▶ EXERCISE BRIEF:
From the data below, return each line in which the string "macOS" is found.

Records from a dataset:
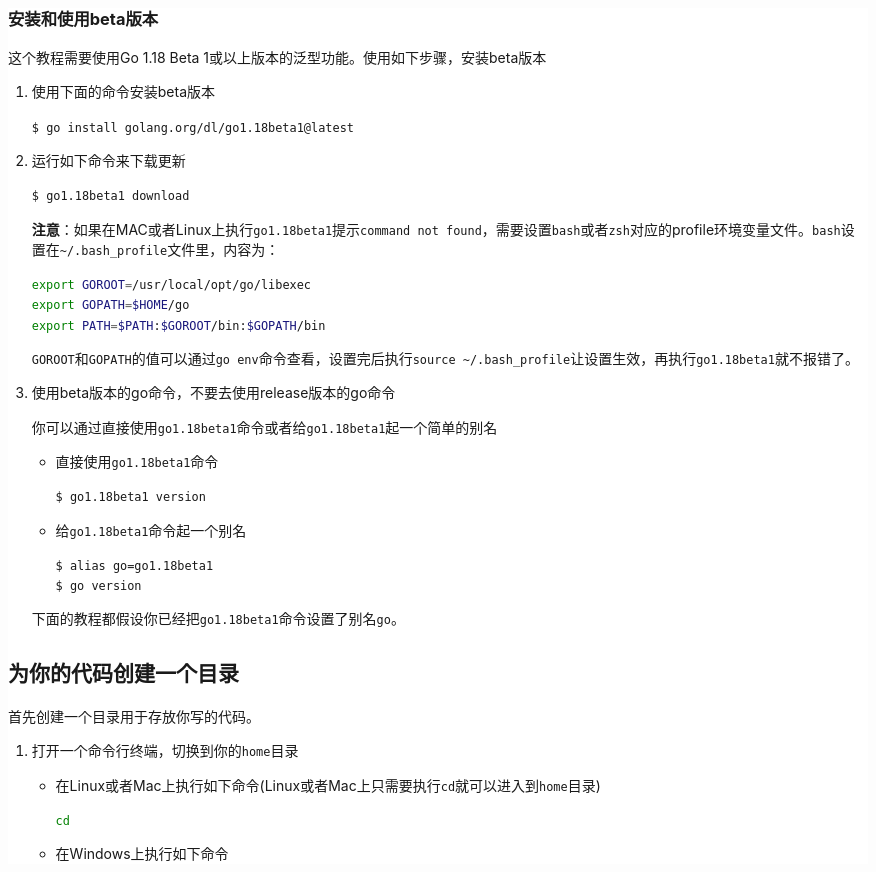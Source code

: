 ### 安装和使用beta版本

这个教程需要使用Go 1.18 Beta 1或以上版本的泛型功能。使用如下步骤，安装beta版本 

1. 使用下面的命令安装beta版本

   ```sh
   $ go install golang.org/dl/go1.18beta1@latest
   ```

2. 运行如下命令来下载更新

   ```sh
   $ go1.18beta1 download
   ```

   **注意**：如果在MAC或者Linux上执行`go1.18beta1`提示`command not found`，需要设置`bash`或者`zsh`对应的profile环境变量文件。`bash`设置在`~/.bash_profile`文件里，内容为：

   ```bash
   export GOROOT=/usr/local/opt/go/libexec
   export GOPATH=$HOME/go
   export PATH=$PATH:$GOROOT/bin:$GOPATH/bin
   ```

   `GOROOT`和`GOPATH`的值可以通过`go env`命令查看，设置完后执行`source ~/.bash_profile`让设置生效，再执行`go1.18beta1`就不报错了。

3. 使用beta版本的go命令，不要去使用release版本的go命令

   你可以通过直接使用`go1.18beta1`命令或者给`go1.18beta1`起一个简单的别名

   * 直接使用`go1.18beta1`命令

     ```sh
     $ go1.18beta1 version
     ```

   * 给`go1.18beta1`命令起一个别名

     ```sh
     $ alias go=go1.18beta1
     $ go version
     ```

   下面的教程都假设你已经把`go1.18beta1`命令设置了别名`go`。



##   为你的代码创建一个目录

首先创建一个目录用于存放你写的代码。

1. 打开一个命令行终端，切换到你的`home`目录

   * 在Linux或者Mac上执行如下命令(Linux或者Mac上只需要执行`cd`就可以进入到`home`目录)

     ```bash
     cd
     ```

   * 在Windows上执行如下命令
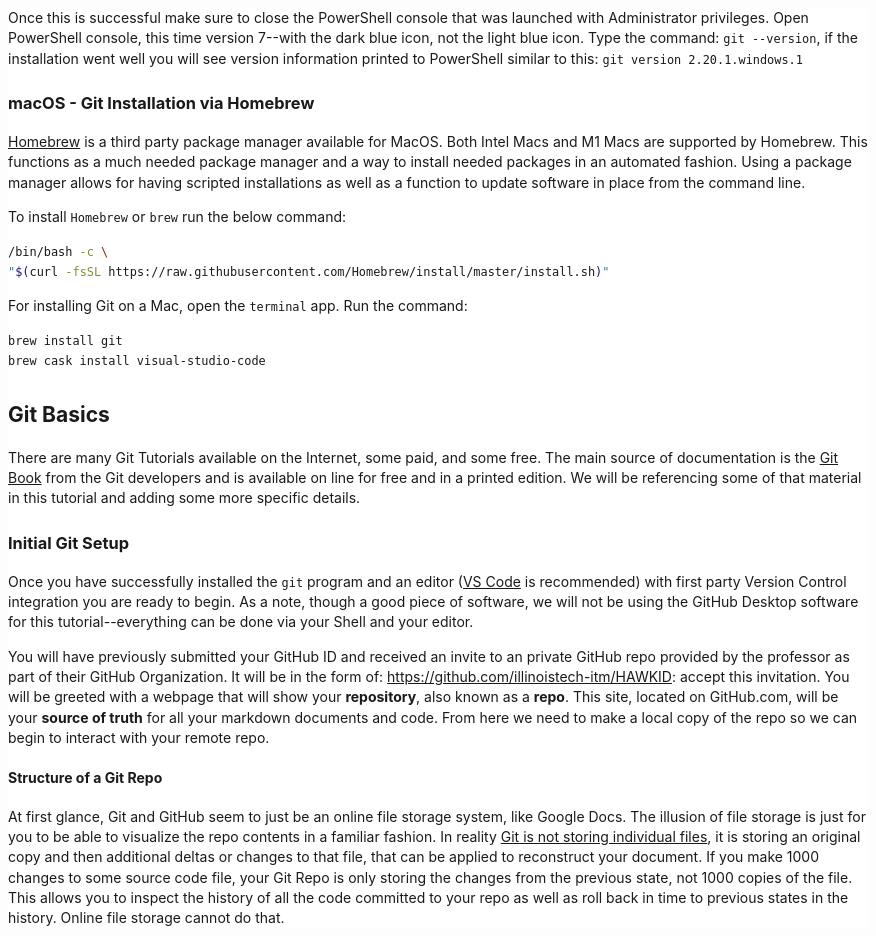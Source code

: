 Once this is successful make sure to close the PowerShell console that was launched with Administrator privileges. Open PowerShell console, this time version 7--with the dark blue icon, not the light blue icon. Type the command: `git --version`, if the installation went well you will see version information printed to PowerShell similar to this: `git version 2.20.1.windows.1`

### macOS - Git Installation via Homebrew

[Homebrew](https://brew.sh/ "macOS Homebrew webpage") is a third party package manager available for MacOS. Both Intel Macs and M1 Macs are supported by Homebrew. This functions as a much needed package manager and a way to install needed packages in an automated fashion. Using a package manager allows for having scripted installations as well as a function to update software in place from the command line.

To install `Homebrew` or `brew` run the below command:

```bash
/bin/bash -c \
"$(curl -fsSL https://raw.githubusercontent.com/Homebrew/install/master/install.sh)"
```

For installing Git on a Mac, open the `terminal` app.  Run the command:

```bash
brew install git
brew cask install visual-studio-code
```

## Git Basics

There are many Git Tutorials available on the Internet, some paid, and some free. The main source of documentation is the [Git Book](https://git-scm.com/book/en/v2 "Link to Git Book") from the Git developers and is available on line for free and in a printed edition.  We will be referencing some of that material in this tutorial and adding some more specific details.

### Initial Git Setup

Once you have successfully installed the `git` program and an editor ([VS Code](https://code.visualstudio.com/ "URL to download VS Code") is recommended) with first party Version Control integration you are ready to begin. As a note, though a good piece of software, we will not be using the GitHub Desktop software for this tutorial--everything can be done via your Shell and your editor.

You will have previously submitted your GitHub ID and received an invite to an private GitHub repo provided by the professor as part of their GitHub Organization. It will be in the form of: https://github.com/illinoistech-itm/HAWKID: accept this invitation. You will be greeted with a webpage that will show your **repository**, also known as a **repo**. This site, located on GitHub.com, will be your **source of truth** for all your markdown documents and code. From here we need to make a local copy of the repo so we can begin to interact with your remote repo.

#### Structure of a Git Repo

At first glance, Git and GitHub seem to just be an online file storage system, like Google Docs. The illusion of file storage is just for you to be able to visualize the repo contents in a familiar fashion. In reality [Git is not storing individual files](https://git-scm.com/book/en/v2/Getting-Started-What-is-Git%3F "web link Git Book"), it is storing an original copy and then additional deltas or changes to that file, that can be applied to reconstruct your document. If you make 1000 changes to some source code file, your Git Repo is only storing the changes from the previous state, not 1000 copies of the file. This allows you to inspect the history of all the code committed to your repo as well as roll back in time to previous states in the history. Online file storage cannot do that.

▶ RESPONSE:
### macOS - Git Installation via Homebrew
[Homebrew](https://brew.sh/ "macOS Homebrew webpage") is a third party package manager available for MacOS. Both Intel Macs and M1 Macs are supported by Homebrew. This functions as a much needed package manager and a way to install needed packages in an automated fashion. Using a package manager allows for having scripted installations as well as a function to update software in place from the command line.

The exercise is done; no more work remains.